By Maureen McEwan
It’s the fourth month of the year, the third wave of the pandemic, the second COVID-19 spring and the first time I’m really beginning to lose track of the days.
I hope that you are all staying safe, staying healthy and staying on top of your calendars.
The April edition looks at a number of pandemic anniversaries and timelines: the day COVID-19 was declared a pandemic; the day Ontario declared its first state of emergency and resulting lockdowns; and the day Ottawa tragically marked its first COVID-19 death.
In community news, Charlie Senack connected with a few local faith leaders ahead of spring religious holidays and observances to hear how they are feeling about the second year of the pandemic.
In an interview with the Parkdale Food Centre, Alvin Tsang heard about the organization’s last 12 months. Good news alert: Did you know that the PFC’s Cooking for a Cause program distributed over 115,650 meals last year?
Charlie Senack spoke with the City of Ottawa about the evolution of the Tom Brown Arena from hockey arena, to daytime respite centre, to overnight shelter. The last months, city staff have also changed their roles significantly to meet the needs of Ottawa citizens.
It was a long road, but The SconeWitch has officially opened its location in Westboro. Matthew Horwood spoke with owner Heather Matthews on the business’ journey.
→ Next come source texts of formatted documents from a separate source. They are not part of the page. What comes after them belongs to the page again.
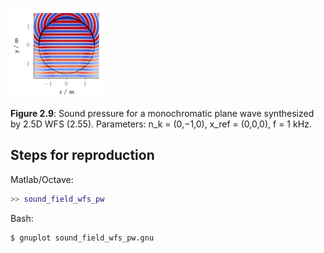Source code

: ![Fig 2.9](fig2_09.png)

**Figure 2.9**: Sound pressure for a
monochromatic plane wave synthesized by 2.5D WFS (2.55).
Parameters: n_k = (0,−1,0), x_ref = (0,0,0), f =
1 kHz.

## Steps for reproduction

Matlab/Octave:
```Matlab
>> sound_field_wfs_pw
```

Bash:
```Bash
$ gnuplot sound_field_wfs_pw.gnu
```
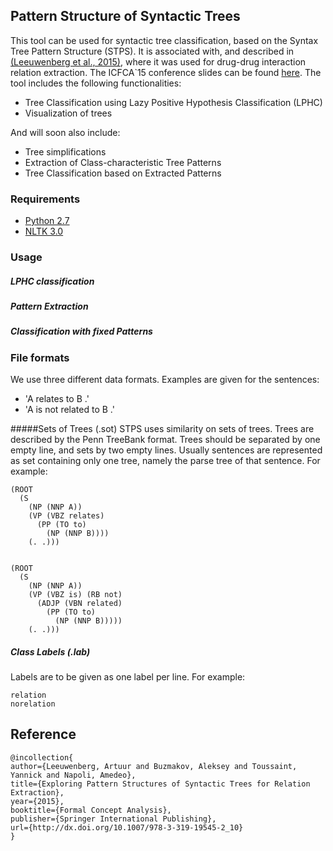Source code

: ## Pattern Structure of Syntactic Trees

This tool can be used for syntactic tree classification, based on the Syntax Tree Pattern Structure (STPS). It is associated with, and described in [(Leeuwenberg et al., 2015)](http://link.springer.com/chapter/10.1007%2F978-3-319-19545-2_10), where it was used for drug-drug interaction relation extraction. The ICFCA`15 conference slides can be found [here](https://github.com/tuur/STPS/raw/master/slides.pdf).
The tool includes the following functionalities:

* Tree Classification using Lazy Positive Hypothesis Classification (LPHC)
* Visualization of trees

And will soon also include:
* Tree simplifications
* Extraction of Class-characteristic Tree Patterns
* Tree Classification based on Extracted Patterns

### Requirements
* [Python 2.7](https://www.python.org/download/releases/2.7/)
* [NLTK 3.0](http://www.nltk.org/)

### Usage

##### LPHC classification

##### Pattern Extraction

##### Classification with fixed Patterns

### File formats
We use three different data formats. Examples are given for the sentences:
* 'A relates to B .'
* 'A is not related to B .'

#####Sets of Trees (.sot)
STPS uses similarity on sets of trees. Trees are described by the Penn TreeBank format. Trees should be separated by one empty line, and sets by two empty lines. Usually sentences are represented as set containing only one tree, namely the parse tree of that sentence. For example:

```
(ROOT
  (S
    (NP (NNP A))
    (VP (VBZ relates)
      (PP (TO to)
        (NP (NNP B))))
    (. .)))


(ROOT
  (S
    (NP (NNP A))
    (VP (VBZ is) (RB not)
      (ADJP (VBN related)
        (PP (TO to)
          (NP (NNP B)))))
    (. .)))
```

##### Class Labels (.lab)
Labels are to be given as one label per line. For example:
```
relation
norelation
```

## Reference
```
@incollection{
author={Leeuwenberg, Artuur and Buzmakov, Aleksey and Toussaint, Yannick and Napoli, Amedeo},
title={Exploring Pattern Structures of Syntactic Trees for Relation Extraction},
year={2015},
booktitle={Formal Concept Analysis},
publisher={Springer International Publishing},
url={http://dx.doi.org/10.1007/978-3-319-19545-2_10}
}
```


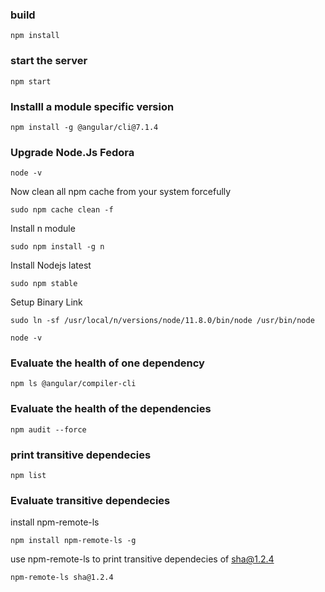 ### build
```
npm install
```

### start the server
```
npm start
```


### Installl a module specific version
```
npm install -g @angular/cli@7.1.4 
```

### Upgrade Node.Js Fedora
```
node -v 
```
 Now clean all npm cache from your system forcefully
```
sudo npm cache clean -f 
```
Install n module 
```
sudo npm install -g n 
```

Install Nodejs  latest
```
sudo npm stable 
```
Setup Binary Link 
```
sudo ln -sf /usr/local/n/versions/node/11.8.0/bin/node /usr/bin/node
```

```
node -v
```

### Evaluate the health of one dependency
```
npm ls @angular/compiler-cli 
```
### Evaluate the health of the dependencies
```
npm audit --force
```

### print transitive dependecies
```
npm list 
```

### Evaluate transitive dependecies 

install npm-remote-ls
```
npm install npm-remote-ls -g
```
use npm-remote-ls to print transitive dependecies of sha@1.2.4
```
npm-remote-ls sha@1.2.4
```
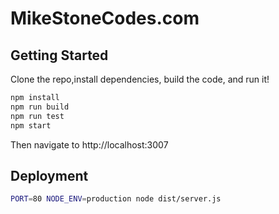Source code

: # MikeStoneCodes.com

## Getting Started

Clone the repo,install dependencies, build the code, and run it!

```sh
npm install
npm run build
npm run test
npm start
```

Then navigate to http://localhost:3007 

## Deployment

```sh
PORT=80 NODE_ENV=production node dist/server.js
```
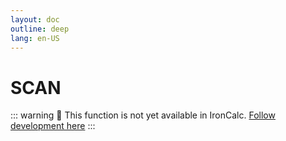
 ```yaml
---
layout: doc
outline: deep
lang: en-US
---
```


# SCAN

::: warning
🚧 This function is not yet available in IronCalc.
[Follow development here](https://github.com/ironcalc/IronCalc/labels/Functions)
:::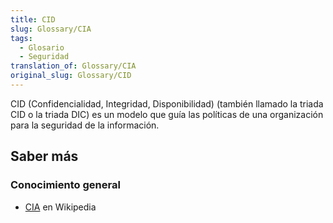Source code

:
 ```yaml
---
title: CID
slug: Glossary/CIA
tags:
  - Glosario
  - Seguridad
translation_of: Glossary/CIA
original_slug: Glossary/CID
---
```


CID (Confidencialidad, Integridad, Disponibilidad) (también llamado la triada CID o la triada DIC) es un modelo que guía las políticas de una organización para la seguridad de la información.

## Saber más

### Conocimiento general

- [CIA](https://es.wikipedia.org/wiki/Seguridad_de_la_información#Concepción_de_la_seguridad_de_la_información) en Wikipedia
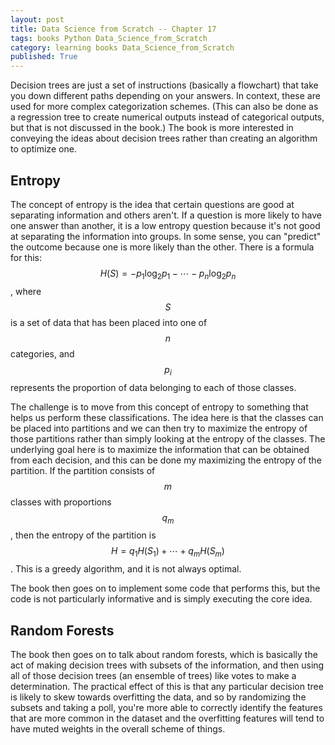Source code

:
 ```yaml
---
layout: post
title: Data Science from Scratch -- Chapter 17
tags: books Python Data_Science_from_Scratch
category: learning books Data_Science_from_Scratch
published: True
---
```


Decision trees are just a set of instructions (basically a flowchart) that take you down different paths depending on your answers. In context, these are used for more complex categorization schemes. (This can also be done as a regression tree to create numerical outputs instead of categorical outputs, but that is not discussed in the book.) The book is more interested in conveying the ideas about decision trees rather than creating an algorithm to optimize one.

## Entropy

The concept of entropy is the idea that certain questions are good at separating information and others aren't. If a question is more likely to have one answer than another, it is a low entropy question because it's not good at separating the information into groups. In some sense, you can "predict" the outcome because one is more likely than the other. There is a formula for this: $$H(S) = -p_1 \log_2 p_1 - \cdots - p_n \log_2 p_n$$, where $$S$$ is a set of data that has been placed into one of $$n$$ categories, and $$p_i$$ represents the proportion of data belonging to each of those classes.

The challenge is to move from this concept of entropy to something that helps us perform these classifications. The idea here is that the classes can be placed into partitions and we can then try to maximize the entropy of those partitions rather than simply looking at the entropy of the classes. The underlying goal here is to maximize the information that can be obtained from each decision, and this can be done my maximizing the entropy of the partition. If the partition consists of $$m$$ classes with proportions $$q_m$$, then the entropy of the partition is $$H = q_1 H(S_1) + \cdots + q_m H(S_m)$$. This is a greedy algorithm, and it is not always optimal.

The book then goes on to implement some code that performs this, but the code is not particularly informative and is simply executing the core idea.

## Random Forests

The book then goes on to talk about random forests, which is basically the act of making decision trees with subsets of the information, and then using all of those decision trees (an ensemble of trees) like votes to make a determination. The practical effect of this is that any particular decision tree is likely to skew towards overfitting the data, and so by randomizing the subsets and taking a poll, you're more able to correctly identify the features that are more common in the dataset and the overfitting features will tend to have muted weights in the overall scheme of things.
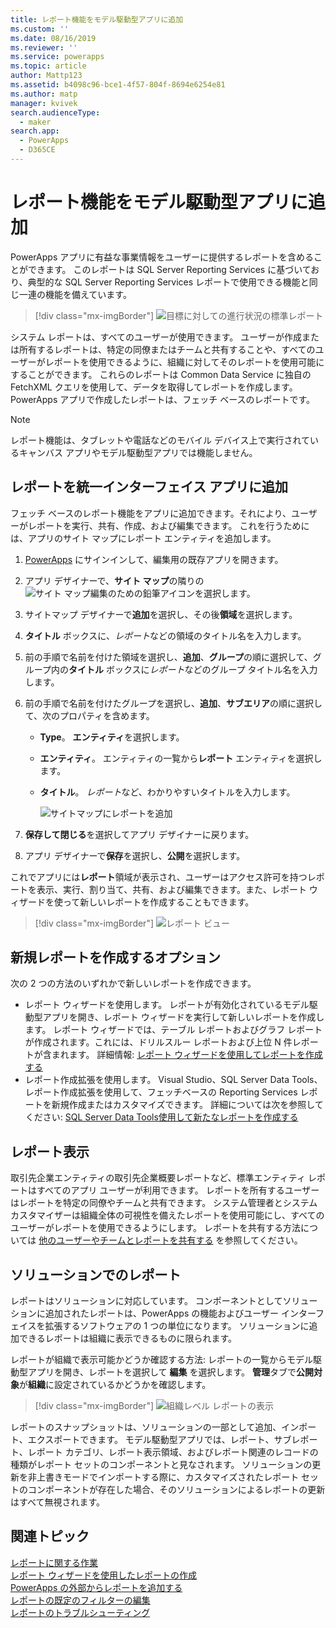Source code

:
 ```yaml
---
title: レポート機能をモデル駆動型アプリに追加
ms.custom: ''
ms.date: 08/16/2019
ms.reviewer: ''
ms.service: powerapps
ms.topic: article
author: Mattp123
ms.assetid: b4098c96-bce1-4f57-804f-8694e6254e81
ms.author: matp
manager: kvivek
search.audienceType:
  - maker
search.app:
  - PowerApps
  - D365CE
---
```

# <a name="add-reporting-features-to-your-model-driven-app"></a>レポート機能をモデル駆動型アプリに追加

PowerApps アプリに有益な事業情報をユーザーに提供するレポートを含めることができます。 このレポートは SQL Server Reporting Services に基づいており、典型的な SQL Server Reporting Services レポートで使用できる機能と同じ一連の機能を備えています。

> [!div class="mx-imgBorder"] 
> ![](media/progress-against-goals-report.png "目標に対しての進行状況の標準レポート")

システム レポートは、すべてのユーザーが使用できます。 ユーザーが作成または所有するレポートは、特定の同僚またはチームと共有することや、すべてのユーザーがレポートを使用できるように、組織に対してそのレポートを使用可能にすることができます。 これらのレポートは Common Data Service に独自の FetchXML クエリを使用して、データを取得してレポートを作成します。 PowerApps アプリで作成したレポートは、フェッチ ベースのレポートです。

> [!NOTE]
> レポート機能は、タブレットや電話などのモバイル デバイス上で実行されているキャンバス アプリやモデル駆動型アプリでは機能しません。 

<!-- Reports can be built in either of the following ways.

- From a model-driven app using the report wizard. More information: [Create or edit a report using the Report Wizard](/dynamics365/customer-engagement/basics/create-edit-copy-report-wizard) 
- Create custom reports using SQL Server Data Tools and Report Authoring Extensions. More information: [Reporting and Analytics Guide](/dynamics365/customer-engagement/analytics/reporting-analytics-with-dynamics-365)  -->


## <a name="add-reporting-to-a-unified-interface-app"></a>レポートを統一インターフェイス アプリに追加
フェッチ ベースのレポート機能をアプリに追加できます。それにより、ユーザーがレポートを実行、共有、作成、および編集できます。 これを行うためには、アプリのサイト マップにレポート エンティティを追加します。 

1. [PowerApps](https://web.powerapps.com/?utm_source=padocs&utm_medium=linkinadoc&utm_campaign=referralsfromdoc) にサインインして、編集用の既存アプリを開きます。 
2. アプリ デザイナーで、**サイト マップ**の隣りの![サイト マップ編集のための鉛筆アイコン](media/ccf-pencil-icon.png)を選択します。 
3. サイトマップ デザイナーで**追加**を選択し、その後**領域**を選択します。 
4. **タイトル** ボックスに、*レポート*などの領域のタイトル名を入力します。 
5. 前の手順で名前を付けた領域を選択し、**追加**、**グループ**の順に選択して、グループ内の**タイトル** ボックスに*レポート*などのグループ タイトル名を入力します。 
6. 前の手順で名前を付けたグループを選択し、**追加**、**サブエリア**の順に選択して、次のプロパティを含めます。 

   - **Type**。 **エンティティ**を選択します。
   - **エンティティ**。 エンティティの一覧から**レポート** エンティティを選択します。  
   - **タイトル**。 *レポート*など、わかりやすいタイトルを入力します。

      ![サイトマップにレポートを追加](media/report-entity-sitemap.png)

7. **保存して閉じる**を選択してアプリ デザイナーに戻ります。 


8. アプリ デザイナーで**保存**を選択し、**公開**を選択します。

これでアプリには**レポート**領域が表示され、ユーザーはアクセス許可を持つレポートを表示、実行、割り当て、共有、および編集できます。また、レポート ウィザードを使って新しいレポートを作成することもできます。 

> [!div class="mx-imgBorder"] 
> ![](media/report-feature-in-app.png "レポート ビュー")

## <a name="options-for-creating-new-reports"></a>新規レポートを作成するオプション
次の 2 つの方法のいずれかで新しいレポートを作成できます。
- レポート ウィザードを使用します。 レポートが有効化されているモデル駆動型アプリを開き、レポート ウィザードを実行して新しいレポートを作成します。 レポート ウィザードでは、テーブル レポートおよびグラフ レポートが作成されます。これには、ドリルスルー レポートおよび上位 N 件レポートが含まれます。 詳細情報: [レポート ウィザードを使用してレポートを作成する](../../user/create-report-with-wizard.md) 
- レポート作成拡張を使用します。 Visual Studio、SQL Server Data Tools、レポート作成拡張を使用して、フェッチベースの Reporting Services レポートを新規作成またはカスタマイズできます。 詳細については次を参照してください: [ SQL Server Data Tools使用して新たなレポートを作成する](/dynamics365/customer-engagement/analytics/create-a-new-report-using-sql-server-data-tools)

## <a name="report-visibility"></a>レポート表示
取引先企業エンティティの取引先企業概要レポートなど、標準エンティティ レポートはすべてのアプリ ユーザーが利用できます。 レポートを所有するユーザーはレポートを特定の同僚やチームと共有できます。 システム管理者とシステム カスタマイザーは組織全体の可視性を備えたレポートを使用可能にし、すべてのユーザーがレポートを使用できるようにします。 レポートを共有する方法については [他のユーザーやチームとレポートを共有する](../../user/work-with-reports.md#share-a-report-with-other-users-or-teams) を参照してください。 

## <a name="reports-in-solutions"></a>ソリューションでのレポート
レポートはソリューションに対応しています。 コンポーネントとしてソリューションに追加されたレポートは、PowerApps の機能およびユーザー インターフェイスを拡張するソフトウェアの 1 つの単位になります。 ソリューションに追加できるレポートは組織に表示できるものに限られます。

レポートが組織で表示可能かどうか確認する方法: レポートの一覧からモデル駆動型アプリを開き、レポートを選択して **編集** を選択します。 **管理**タブで**公開対象**が**組織**に設定されているかどうかを確認します。 

> [!div class="mx-imgBorder"] 
> ![](media/report-scope.png "組織レベル レポートの表示")

レポートのスナップショットは、ソリューションの一部として追加、インポート、エクスポートできます。 モデル駆動型アプリでは、レポート、サブレポート、レポート カテゴリ、レポート表示領域、およびレポート関連のレコードの種類がレポート セットのコンポーネントと見なされます。 ソリューションの更新を非上書きモードでインポートする際に、カスタマイズされたレポート セットのコンポーネントが存在した場合、そのソリューションによるレポートの更新はすべて無視されます。

## <a name="related-topics"></a>関連トピック
[レポートに関する作業](/powerapps/user/work-with-reports)<br/>
[レポート ウィザードを使用したレポートの作成](/powerapps/user/create-report-with-wizard)<br/>
[PowerApps の外部からレポートを追加する](/powerapps/user/add-existing-report)<br/>
[レポートの既定のフィルターの編集](/powerapps/user/edit-report-filter)<br/>
[レポートのトラブルシューティング](/powerapps/user/troubleshoot-reports)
Alvin Tsang caught up with architect Rosalind J. Hill about her initiative Walkable Ottawa that was launched last May.
For Humans of Kitchissippi, Rebecca Clark-Kipfer spent some time chatting with us. The Hintonburg local is a special education teacher who runs a slow-fashion Instagram account.
Coach Karlis Bouse submitted a feel-good sports story on the efforts made by local youth athletes to keep their Ultimate Frisbee going through all seasons of the pandemic.
In a letter to the editor, Max Finkelstein sent in a collection of bright photos from their family’s latest sugaring-off season at Red Squirrel Cottage. Max talks about the maple syrup magic that happens and why he and his wife Connie believe there should be more urban sugar bushes.
At the end of the 19th century, Tunney’s Pasture was home to the Ottawa Stock Yards and Abattoir Company. In Early Days, Dave Allston walks us through the vivid, short-lived history of the local slaughterhouse.
And our former Homes & Condos section has been revamped. Kitchissippi Times will be running “Homes” as a new section in spring (April and May editions) and fall (September and October editions). Check out the new section on pages 23-36!
And that’s all the news that’s fit to print.
Happy spring, Kitchissippi, and stay hopeful.